TWENTY-SEVEN

Nichole Duffy heard the first helicopter somewhere off to the south, but she didn’t look up because she was busy dialing Josh’s satellite phone again. She didn’t expect to get through, but it was just the busywork that she needed at the moment, because she wasn’t in command of anything here, and her only real job was to look out the window in front of her and wait for rescue.

To her utter astonishment, however, the call went through to the other line, meaning the downlink was no longer jammed.

“It’s ringing!”

Julian was back outside, signaling the approaching helicopters with a small flashlight along with the one man from the President’s Own Guard Regiment who had a satellite phone, but Costa was here and he had heard her exclamation.

Costa immediately reached for the phone and, as much as she wanted to talk to her husband, Nichole handed it off to him, knowing it was the right decision.

“It’s Josh’s phone,” she said.

Costa took it and hit the speaker button as Duff answered. The RSO said, “Duff? Good to hear your voice, man. Been trying to raise you on comms.”

“Yeah, lost my radio down in the dam.”

“What’s your poz and status?”

“I’m in a ladder well, I don’t know where it leads out of, but I’ve got a Russian above me. He’s got the detonator, but he’s obviously still in the blast radius so he can’t use it. He’s stuck in the building, some damage to the door, I guess, and I’ve got coverage on the broken roof, so he can’t climb out without getting shot. I heard him talking on a radio but couldn’t make out what he was saying. Figure he’s trying to get some help to come his way.”

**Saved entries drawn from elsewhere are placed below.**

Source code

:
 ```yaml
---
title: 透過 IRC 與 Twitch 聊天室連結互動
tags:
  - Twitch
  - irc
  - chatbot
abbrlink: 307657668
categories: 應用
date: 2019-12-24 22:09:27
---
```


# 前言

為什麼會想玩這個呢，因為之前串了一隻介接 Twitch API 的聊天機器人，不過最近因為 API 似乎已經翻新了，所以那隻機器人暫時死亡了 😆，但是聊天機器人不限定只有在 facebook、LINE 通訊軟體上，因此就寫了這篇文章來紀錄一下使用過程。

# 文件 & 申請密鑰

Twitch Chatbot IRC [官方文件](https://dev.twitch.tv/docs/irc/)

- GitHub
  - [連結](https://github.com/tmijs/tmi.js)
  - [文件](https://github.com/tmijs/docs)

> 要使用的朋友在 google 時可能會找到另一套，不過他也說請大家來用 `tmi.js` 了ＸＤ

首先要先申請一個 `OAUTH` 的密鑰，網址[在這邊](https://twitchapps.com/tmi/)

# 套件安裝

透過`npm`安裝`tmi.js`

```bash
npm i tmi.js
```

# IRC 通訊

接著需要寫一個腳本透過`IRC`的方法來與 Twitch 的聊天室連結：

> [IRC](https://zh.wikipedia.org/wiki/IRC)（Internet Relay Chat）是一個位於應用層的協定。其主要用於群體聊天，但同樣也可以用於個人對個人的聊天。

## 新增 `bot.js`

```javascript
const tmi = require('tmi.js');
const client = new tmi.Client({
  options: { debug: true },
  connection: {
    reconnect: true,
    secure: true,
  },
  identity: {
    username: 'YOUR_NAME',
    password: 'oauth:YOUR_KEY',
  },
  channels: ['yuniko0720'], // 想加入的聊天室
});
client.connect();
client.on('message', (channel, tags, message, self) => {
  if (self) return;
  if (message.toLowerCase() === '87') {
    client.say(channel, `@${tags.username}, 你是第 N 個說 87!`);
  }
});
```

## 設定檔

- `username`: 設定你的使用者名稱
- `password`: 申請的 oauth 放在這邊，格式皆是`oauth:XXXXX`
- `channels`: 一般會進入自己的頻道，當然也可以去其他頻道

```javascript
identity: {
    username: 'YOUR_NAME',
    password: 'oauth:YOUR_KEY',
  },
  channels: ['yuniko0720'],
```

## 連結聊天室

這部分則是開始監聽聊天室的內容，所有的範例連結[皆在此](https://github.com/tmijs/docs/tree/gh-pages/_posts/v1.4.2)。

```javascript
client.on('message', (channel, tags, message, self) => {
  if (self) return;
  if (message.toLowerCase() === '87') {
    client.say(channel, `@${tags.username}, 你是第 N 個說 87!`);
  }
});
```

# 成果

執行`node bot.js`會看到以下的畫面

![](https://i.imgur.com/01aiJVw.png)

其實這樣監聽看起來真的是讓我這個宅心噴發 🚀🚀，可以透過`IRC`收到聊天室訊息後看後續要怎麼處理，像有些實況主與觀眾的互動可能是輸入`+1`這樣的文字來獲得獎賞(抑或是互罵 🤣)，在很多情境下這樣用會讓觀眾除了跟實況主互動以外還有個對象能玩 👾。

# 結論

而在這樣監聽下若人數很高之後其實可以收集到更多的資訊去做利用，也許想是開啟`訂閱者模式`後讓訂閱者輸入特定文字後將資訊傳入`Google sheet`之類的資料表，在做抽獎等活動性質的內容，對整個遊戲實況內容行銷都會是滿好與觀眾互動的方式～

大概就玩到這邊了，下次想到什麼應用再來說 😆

“Will do. Can he hear you now?”

“Negative.” Duff added, “The three other guys who came with me didn’t make it.”

“Understood,” Costa said. “I’ve got the plant operator here, describe where you are.”

Duff described the ladder well, explained that it sounded like the structure above him was damaged and the man he was in pursuit of was stuck.

Costa looked around but couldn’t see the top of the dam from the front of the garage.

Mensah said, “There are three ladder wells with elevators alongside them. One on this side of the dam. One in the center that comes out near the administration building, and one on the far side used for plant maintenance.

Costa said, “Duff, there is no way we can go up there and check all three. That’s nearly a half mile of ground to cover, we’re low on ammo, have wounded, and the extraction helos are inbound.”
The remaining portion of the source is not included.